[Given records Boundary: Start]

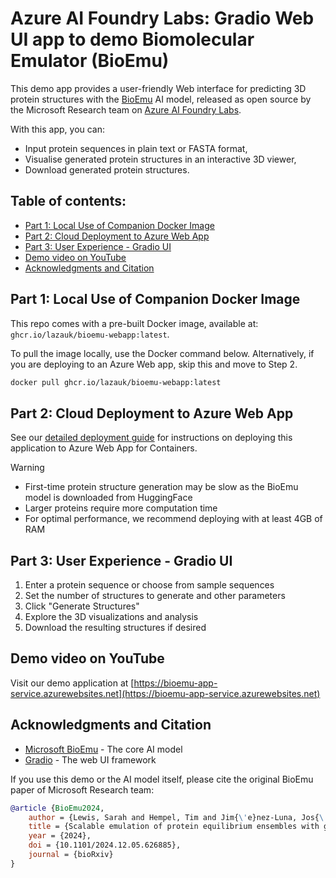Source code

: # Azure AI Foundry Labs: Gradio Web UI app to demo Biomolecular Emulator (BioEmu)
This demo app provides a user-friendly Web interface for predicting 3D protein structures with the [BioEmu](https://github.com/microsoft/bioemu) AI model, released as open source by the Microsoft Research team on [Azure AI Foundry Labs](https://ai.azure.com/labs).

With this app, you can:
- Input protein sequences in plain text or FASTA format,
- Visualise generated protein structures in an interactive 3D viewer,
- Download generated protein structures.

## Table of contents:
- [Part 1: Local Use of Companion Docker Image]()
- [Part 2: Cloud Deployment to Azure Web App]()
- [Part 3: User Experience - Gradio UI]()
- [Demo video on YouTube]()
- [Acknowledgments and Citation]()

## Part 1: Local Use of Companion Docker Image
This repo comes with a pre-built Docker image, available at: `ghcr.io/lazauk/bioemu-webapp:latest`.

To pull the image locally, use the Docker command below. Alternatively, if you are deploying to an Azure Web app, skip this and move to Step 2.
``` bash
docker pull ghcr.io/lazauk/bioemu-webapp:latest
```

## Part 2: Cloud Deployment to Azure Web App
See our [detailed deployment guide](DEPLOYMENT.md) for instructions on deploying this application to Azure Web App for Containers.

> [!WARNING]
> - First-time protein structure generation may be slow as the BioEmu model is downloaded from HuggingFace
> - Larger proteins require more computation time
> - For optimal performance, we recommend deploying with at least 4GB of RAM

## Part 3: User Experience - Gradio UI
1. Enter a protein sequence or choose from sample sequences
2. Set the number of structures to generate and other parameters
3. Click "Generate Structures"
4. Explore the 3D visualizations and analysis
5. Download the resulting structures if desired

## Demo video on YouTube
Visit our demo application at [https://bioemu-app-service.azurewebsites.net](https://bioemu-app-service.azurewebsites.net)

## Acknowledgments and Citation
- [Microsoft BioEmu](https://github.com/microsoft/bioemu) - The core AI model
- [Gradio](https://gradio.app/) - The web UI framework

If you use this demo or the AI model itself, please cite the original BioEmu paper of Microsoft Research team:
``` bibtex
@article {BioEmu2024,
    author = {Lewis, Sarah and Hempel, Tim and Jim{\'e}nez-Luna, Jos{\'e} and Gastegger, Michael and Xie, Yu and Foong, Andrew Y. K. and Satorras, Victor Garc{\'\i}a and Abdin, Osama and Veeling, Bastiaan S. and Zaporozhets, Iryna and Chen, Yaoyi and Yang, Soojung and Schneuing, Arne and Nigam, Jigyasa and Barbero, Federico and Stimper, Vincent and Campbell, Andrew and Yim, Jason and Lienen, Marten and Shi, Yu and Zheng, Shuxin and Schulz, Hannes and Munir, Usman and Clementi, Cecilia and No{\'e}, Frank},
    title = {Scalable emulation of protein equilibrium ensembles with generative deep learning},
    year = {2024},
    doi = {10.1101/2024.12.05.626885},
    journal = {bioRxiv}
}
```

[Given records Boundary: End]
[Given records Boundary: Start]

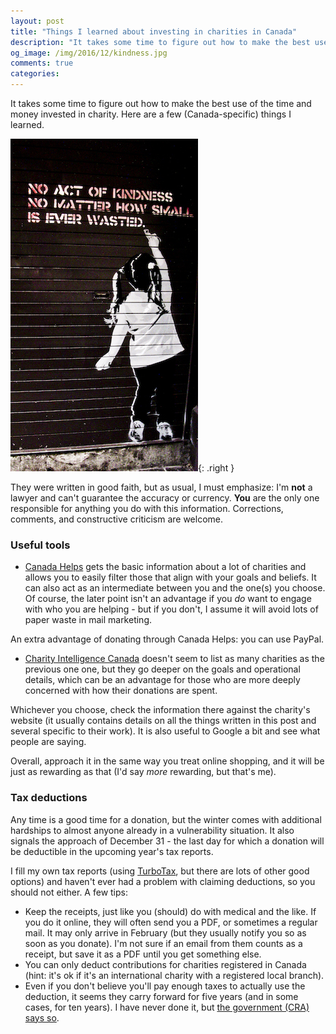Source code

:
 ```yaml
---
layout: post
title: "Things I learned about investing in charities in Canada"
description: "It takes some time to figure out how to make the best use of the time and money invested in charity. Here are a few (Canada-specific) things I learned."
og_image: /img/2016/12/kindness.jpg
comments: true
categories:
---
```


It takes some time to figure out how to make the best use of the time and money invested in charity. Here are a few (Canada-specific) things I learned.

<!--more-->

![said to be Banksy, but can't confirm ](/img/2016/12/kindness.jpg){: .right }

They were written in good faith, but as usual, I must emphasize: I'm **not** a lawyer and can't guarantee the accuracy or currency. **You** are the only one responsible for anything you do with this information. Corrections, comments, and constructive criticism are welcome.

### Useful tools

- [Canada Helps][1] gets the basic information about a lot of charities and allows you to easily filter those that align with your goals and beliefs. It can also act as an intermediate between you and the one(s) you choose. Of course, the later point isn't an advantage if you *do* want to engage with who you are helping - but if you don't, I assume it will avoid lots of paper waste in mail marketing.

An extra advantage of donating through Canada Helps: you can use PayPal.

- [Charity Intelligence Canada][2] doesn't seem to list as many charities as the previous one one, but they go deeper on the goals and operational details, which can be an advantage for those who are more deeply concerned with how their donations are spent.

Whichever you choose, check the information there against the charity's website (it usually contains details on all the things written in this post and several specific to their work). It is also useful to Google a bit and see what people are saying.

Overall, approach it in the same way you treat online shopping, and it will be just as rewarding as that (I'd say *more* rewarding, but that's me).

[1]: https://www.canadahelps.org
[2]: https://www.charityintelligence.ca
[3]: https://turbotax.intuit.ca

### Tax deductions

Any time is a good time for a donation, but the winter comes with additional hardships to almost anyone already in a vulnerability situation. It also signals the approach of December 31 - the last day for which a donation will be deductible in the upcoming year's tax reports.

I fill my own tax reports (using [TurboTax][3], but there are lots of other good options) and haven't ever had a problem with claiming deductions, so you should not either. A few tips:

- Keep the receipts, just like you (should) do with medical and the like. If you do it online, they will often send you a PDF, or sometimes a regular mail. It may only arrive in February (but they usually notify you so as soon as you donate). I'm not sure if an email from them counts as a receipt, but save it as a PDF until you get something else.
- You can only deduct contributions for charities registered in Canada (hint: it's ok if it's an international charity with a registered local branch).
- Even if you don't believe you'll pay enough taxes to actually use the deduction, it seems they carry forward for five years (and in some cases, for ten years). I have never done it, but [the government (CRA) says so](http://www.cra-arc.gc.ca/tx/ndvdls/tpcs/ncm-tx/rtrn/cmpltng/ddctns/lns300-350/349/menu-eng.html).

[Given records Boundary: End]
[Given records Boundary: Start]

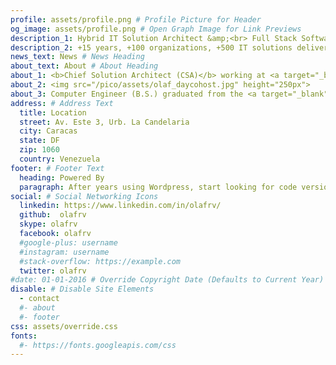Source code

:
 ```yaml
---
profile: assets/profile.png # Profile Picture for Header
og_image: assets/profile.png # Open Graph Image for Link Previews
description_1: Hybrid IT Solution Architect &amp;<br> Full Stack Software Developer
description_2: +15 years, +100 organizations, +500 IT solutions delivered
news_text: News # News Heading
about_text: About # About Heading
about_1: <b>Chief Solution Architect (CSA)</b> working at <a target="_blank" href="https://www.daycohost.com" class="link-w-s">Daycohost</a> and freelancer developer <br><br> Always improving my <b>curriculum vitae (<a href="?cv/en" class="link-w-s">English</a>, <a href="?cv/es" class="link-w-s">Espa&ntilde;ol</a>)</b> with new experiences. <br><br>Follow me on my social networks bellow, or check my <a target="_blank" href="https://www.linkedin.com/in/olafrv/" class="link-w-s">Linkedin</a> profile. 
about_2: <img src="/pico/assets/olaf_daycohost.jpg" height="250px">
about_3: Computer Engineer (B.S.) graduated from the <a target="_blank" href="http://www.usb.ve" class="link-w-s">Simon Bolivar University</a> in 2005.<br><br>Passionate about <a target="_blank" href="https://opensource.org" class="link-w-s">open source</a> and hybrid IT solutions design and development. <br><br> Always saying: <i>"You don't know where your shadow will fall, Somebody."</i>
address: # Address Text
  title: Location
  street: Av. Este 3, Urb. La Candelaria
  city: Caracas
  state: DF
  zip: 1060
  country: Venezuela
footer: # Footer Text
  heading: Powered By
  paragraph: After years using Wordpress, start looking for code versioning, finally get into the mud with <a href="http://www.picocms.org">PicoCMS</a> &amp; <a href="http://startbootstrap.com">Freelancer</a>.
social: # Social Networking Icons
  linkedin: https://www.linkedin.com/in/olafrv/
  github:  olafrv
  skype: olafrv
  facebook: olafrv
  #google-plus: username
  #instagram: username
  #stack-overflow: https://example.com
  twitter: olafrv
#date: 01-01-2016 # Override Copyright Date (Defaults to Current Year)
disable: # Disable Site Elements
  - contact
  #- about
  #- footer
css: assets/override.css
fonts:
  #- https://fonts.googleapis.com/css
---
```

[Given records Boundary: End]

→ **Exercise instructions**
Lines of the data that include the string "solutions" are to be counted; report the total by itself.

→ **Written response**
2